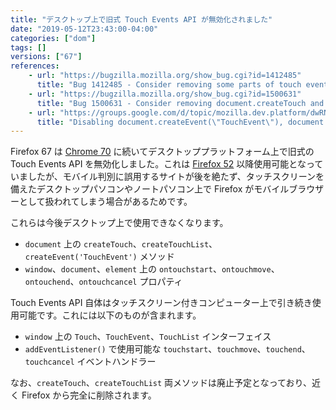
 ```yaml
---
title: "デスクトップ上で旧式 Touch Events API が無効化されました"
date: "2019-05-12T23:43:00-04:00"
categories: ["dom"]
tags: []
versions: ["67"]
references:
    - url: "https://bugzilla.mozilla.org/show_bug.cgi?id=1412485"
      title: "Bug 1412485 - Consider removing some parts of touch event APIs on desktop"
    - url: "https://bugzilla.mozilla.org/show_bug.cgi?id=1500631"
      title: "Bug 1500631 - Consider removing document.createTouch and document.createTouchList"
    - url: "https://groups.google.com/d/topic/mozilla.dev.platform/dwRNENReBuU/discussion"
      title: "Disabling document.createEvent(\"TouchEvent\"), document.createTouch* and ontouch* event handlers on desktop"
---
```

Firefox 67 は [Chrome 70](https://www.chromestatus.com/feature/4764225348042752) に続いてデスクトッププラットフォーム上で旧式の Touch Events API を無効化しました。これは [Firefox 52](https://fxsitecompat.com/ja/docs/2016/touch-event-support-has-been-re-enabled-on-windows-desktop/) 以降使用可能となっていましたが、モバイル判別に誤用するサイトが後を絶たず、タッチスクリーンを備えたデスクトップパソコンやノートパソコン上で Firefox がモバイルブラウザーとして扱われてしまう場合があるためです。

これらは今後デスクトップ上で使用できなくなります。

* `document` 上の `createTouch`、`createTouchList`、`createEvent('TouchEvent')` メソッド
* `window`、`document`、`element` 上の `ontouchstart`、`ontouchmove`、`ontouchend`、`ontouchcancel` プロパティ

Touch Events API 自体はタッチスクリーン付きコンピューター上で引き続き使用可能です。これには以下のものが含まれます。

* `window` 上の `Touch`、`TouchEvent`、`TouchList` インターフェイス
* `addEventListener()` で使用可能な `touchstart`、`touchmove`、`touchend`、`touchcancel` イベントハンドラー

なお、`createTouch`、`createTouchList` 両メソッドは廃止予定となっており、近く Firefox から完全に削除されます。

● ● ● ● ● ● ●

Write out the entries above in full and exactly; no pictures.

#### Answer section:
 ```yaml
---
title: "デスクトップ上で旧式 Touch Events API が無効化されました"
date: "2019-05-12T23:43:00-04:00"
categories: ["dom"]
tags: []
versions: ["67"]
references:
    - url: "https://bugzilla.mozilla.org/show_bug.cgi?id=1412485"
      title: "Bug 1412485 - Consider removing some parts of touch event APIs on desktop"
    - url: "https://bugzilla.mozilla.org/show_bug.cgi?id=1500631"
      title: "Bug 1500631 - Consider removing document.createTouch and document.createTouchList"
    - url: "https://groups.google.com/d/topic/mozilla.dev.platform/dwRNENReBuU/discussion"
      title: "Disabling document.createEvent(\"TouchEvent\"), document.createTouch* and ontouch* event handlers on desktop"
---
```

Firefox 67 は [Chrome 70](https://www.chromestatus.com/feature/4764225348042752) に続いてデスクトッププラットフォーム上で旧式の Touch Events API を無効化しました。これは [Firefox 52](https://fxsitecompat.com/ja/docs/2016/touch-event-support-has-been-re-enabled-on-windows-desktop/) 以降使用可能となっていましたが、モバイル判別に誤用するサイトが後を絶たず、タッチスクリーンを備えたデスクトップパソコンやノートパソコン上で Firefox がモバイルブラウザーとして扱われてしまう場合があるためです。

これらは今後デスクトップ上で使用できなくなります。

* `document` 上の `createTouch`、`createTouchList`、`createEvent('TouchEvent')` メソッド
* `window`、`document`、`element` 上の `ontouchstart`、`ontouchmove`、`ontouchend`、`ontouchcancel` プロパティ

Touch Events API 自体はタッチスクリーン付きコンピューター上で引き続き使用可能です。これには以下のものが含まれます。

* `window` 上の `Touch`、`TouchEvent`、`TouchList` インターフェイス
* `addEventListener()` で使用可能な `touchstart`、`touchmove`、`touchend`、`touchcancel` イベントハンドラー

なお、`createTouch`、`createTouchList` 両メソッドは廃止予定となっており、近く Firefox から完全に削除されます。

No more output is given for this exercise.